‘A 99 per cent tax would be justified’: The woman telling billionaires how to give away their wealth

how to, microsoft, ‘a 99 per cent tax would be justified’: the woman telling billionaires how to give away their wealth

Natalie Cargill

Imagine the possibilities if the richest one per cent of the world’s population each donated 10 per cent of their income, or 2.5 per cent of their total wealth, to philanthropic causes each year.

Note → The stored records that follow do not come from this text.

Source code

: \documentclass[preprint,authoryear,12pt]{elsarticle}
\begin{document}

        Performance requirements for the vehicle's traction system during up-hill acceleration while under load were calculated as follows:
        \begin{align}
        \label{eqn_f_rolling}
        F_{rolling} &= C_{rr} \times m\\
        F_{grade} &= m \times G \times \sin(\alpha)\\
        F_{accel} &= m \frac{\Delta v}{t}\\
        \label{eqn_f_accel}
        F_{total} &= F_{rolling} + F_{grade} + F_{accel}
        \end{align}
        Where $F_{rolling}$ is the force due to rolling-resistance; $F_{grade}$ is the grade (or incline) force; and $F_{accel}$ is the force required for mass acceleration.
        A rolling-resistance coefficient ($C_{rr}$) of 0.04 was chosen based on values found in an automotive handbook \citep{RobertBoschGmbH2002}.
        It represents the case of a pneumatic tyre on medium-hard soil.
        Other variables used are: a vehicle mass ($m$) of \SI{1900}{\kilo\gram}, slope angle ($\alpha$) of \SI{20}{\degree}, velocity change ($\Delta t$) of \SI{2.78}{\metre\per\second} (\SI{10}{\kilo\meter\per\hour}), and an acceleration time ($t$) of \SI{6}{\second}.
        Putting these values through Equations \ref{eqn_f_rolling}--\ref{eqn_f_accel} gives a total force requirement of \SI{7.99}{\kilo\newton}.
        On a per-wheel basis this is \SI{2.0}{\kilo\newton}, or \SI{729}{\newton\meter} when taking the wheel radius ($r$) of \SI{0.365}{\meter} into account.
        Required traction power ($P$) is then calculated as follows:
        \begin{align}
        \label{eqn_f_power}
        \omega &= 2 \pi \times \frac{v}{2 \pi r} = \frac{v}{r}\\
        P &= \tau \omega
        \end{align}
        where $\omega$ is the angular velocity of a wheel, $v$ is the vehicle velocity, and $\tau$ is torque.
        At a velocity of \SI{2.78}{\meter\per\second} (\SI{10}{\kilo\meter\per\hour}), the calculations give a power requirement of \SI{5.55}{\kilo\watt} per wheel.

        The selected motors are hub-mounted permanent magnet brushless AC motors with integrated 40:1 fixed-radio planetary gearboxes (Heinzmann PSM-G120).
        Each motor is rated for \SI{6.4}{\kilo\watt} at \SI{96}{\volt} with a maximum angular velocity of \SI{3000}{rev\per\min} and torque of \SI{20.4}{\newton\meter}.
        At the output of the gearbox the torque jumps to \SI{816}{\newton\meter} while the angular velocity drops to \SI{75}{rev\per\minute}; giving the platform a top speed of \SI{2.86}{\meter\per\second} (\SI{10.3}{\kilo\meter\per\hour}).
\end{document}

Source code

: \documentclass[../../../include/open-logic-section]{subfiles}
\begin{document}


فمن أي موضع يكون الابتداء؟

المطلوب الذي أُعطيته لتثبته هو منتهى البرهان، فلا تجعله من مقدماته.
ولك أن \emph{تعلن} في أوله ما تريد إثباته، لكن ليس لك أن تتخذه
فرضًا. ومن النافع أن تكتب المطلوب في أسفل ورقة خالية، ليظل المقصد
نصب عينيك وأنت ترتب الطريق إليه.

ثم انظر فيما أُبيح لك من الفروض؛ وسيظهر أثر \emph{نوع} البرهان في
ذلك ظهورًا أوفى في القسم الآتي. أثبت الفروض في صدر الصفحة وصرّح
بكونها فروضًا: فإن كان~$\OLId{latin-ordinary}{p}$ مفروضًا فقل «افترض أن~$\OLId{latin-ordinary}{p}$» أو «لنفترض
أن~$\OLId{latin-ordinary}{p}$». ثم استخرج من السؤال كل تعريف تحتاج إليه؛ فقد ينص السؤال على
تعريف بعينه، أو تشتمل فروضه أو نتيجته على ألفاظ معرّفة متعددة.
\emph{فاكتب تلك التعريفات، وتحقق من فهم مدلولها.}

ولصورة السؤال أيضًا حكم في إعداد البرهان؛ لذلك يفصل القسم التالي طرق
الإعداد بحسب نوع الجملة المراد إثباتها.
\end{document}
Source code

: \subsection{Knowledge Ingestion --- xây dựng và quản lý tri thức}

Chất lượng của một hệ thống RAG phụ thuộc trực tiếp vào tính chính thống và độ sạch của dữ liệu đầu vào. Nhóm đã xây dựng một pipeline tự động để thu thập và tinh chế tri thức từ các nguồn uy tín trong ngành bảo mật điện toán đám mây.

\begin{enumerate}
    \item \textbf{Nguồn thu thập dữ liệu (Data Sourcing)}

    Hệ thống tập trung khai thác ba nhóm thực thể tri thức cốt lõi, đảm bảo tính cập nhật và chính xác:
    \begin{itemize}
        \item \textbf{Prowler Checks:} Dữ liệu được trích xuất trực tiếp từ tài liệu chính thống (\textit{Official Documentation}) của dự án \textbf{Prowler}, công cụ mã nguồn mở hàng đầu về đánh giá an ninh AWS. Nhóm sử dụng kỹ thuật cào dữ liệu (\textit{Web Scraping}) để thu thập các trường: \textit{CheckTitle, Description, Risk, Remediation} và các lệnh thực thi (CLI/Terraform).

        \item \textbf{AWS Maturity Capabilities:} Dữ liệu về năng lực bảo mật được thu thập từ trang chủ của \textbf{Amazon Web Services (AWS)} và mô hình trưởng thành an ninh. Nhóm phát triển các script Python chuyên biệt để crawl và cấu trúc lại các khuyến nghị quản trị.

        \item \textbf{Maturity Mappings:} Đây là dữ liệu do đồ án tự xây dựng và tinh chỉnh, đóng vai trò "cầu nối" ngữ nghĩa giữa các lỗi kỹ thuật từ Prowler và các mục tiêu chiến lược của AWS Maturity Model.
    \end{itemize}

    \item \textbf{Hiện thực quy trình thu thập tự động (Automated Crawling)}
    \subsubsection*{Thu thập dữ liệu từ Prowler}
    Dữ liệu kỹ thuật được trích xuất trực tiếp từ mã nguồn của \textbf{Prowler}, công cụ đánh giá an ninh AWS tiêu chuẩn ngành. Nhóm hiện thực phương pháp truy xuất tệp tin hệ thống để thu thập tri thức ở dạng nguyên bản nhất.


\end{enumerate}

As it happens, Natalie Cargill has done that imagining for us. The 33-year-old ex-barrister and Longview Philanthropy, the organisation she created in 2018 to encourage the very, very rich to ‘give more and give better’, published a report this autumn which reckoned the proceeds would be at least $3.5 trillion a year in addition to the $1 trillion already given to charitable causes. That would be substantially more than Britain’s entire GDP and enough, she contends, ‘to rewrite the future of our planet’ and ‘utterly transform our world’.

Of that total $258 billion would, for example, be sufficient to ensure that nobody lived in extreme poverty for a year; $1.22 trillion would ensure everyone in the world had access to clean water and sanitation; $341 billion would end hunger and malnutrition.

Longer term, $272 billion would be sufficient to ‘massively suppress or eradicate’ malaria, tuberculosis, HIV Aids and the worst tropical diseases; $297 billion could prevent the next pandemic; $175 billion could fund contraception for women, maternal care and care of newborn babies for five years; $662 billion would double global spending on clean energy research until 2050.

And so the list goes on, with some loose change left over.

Pie in the sky? Interviewed in Longview’s office in the trendy technology hub that is London’s Shoreditch, Cargill readily admits that she is unlikely to see giving on that scale in her lifetime (a colleague describes the report as ‘an exercise in imagination grounded in research’). But she is nonetheless a woman on a mission.

how to, microsoft, ‘a 99 per cent tax would be justified’: the woman telling billionaires how to give away their wealth

Natalie Cargill: ‘Philanthropy has in some circles been written off. I think people see it as self-serving’ – Eva Vermandel

She wants to restore the public image of philanthropy – tarnished by the likes of the Sackler family who used it to distract attention from its responsibility for America’s opioid epidemic, or by oil companies sponsoring art galleries to ‘greenwash’ their reputations, or by repressive regimes like Saudi Arabia’s making handsome donations to British universities.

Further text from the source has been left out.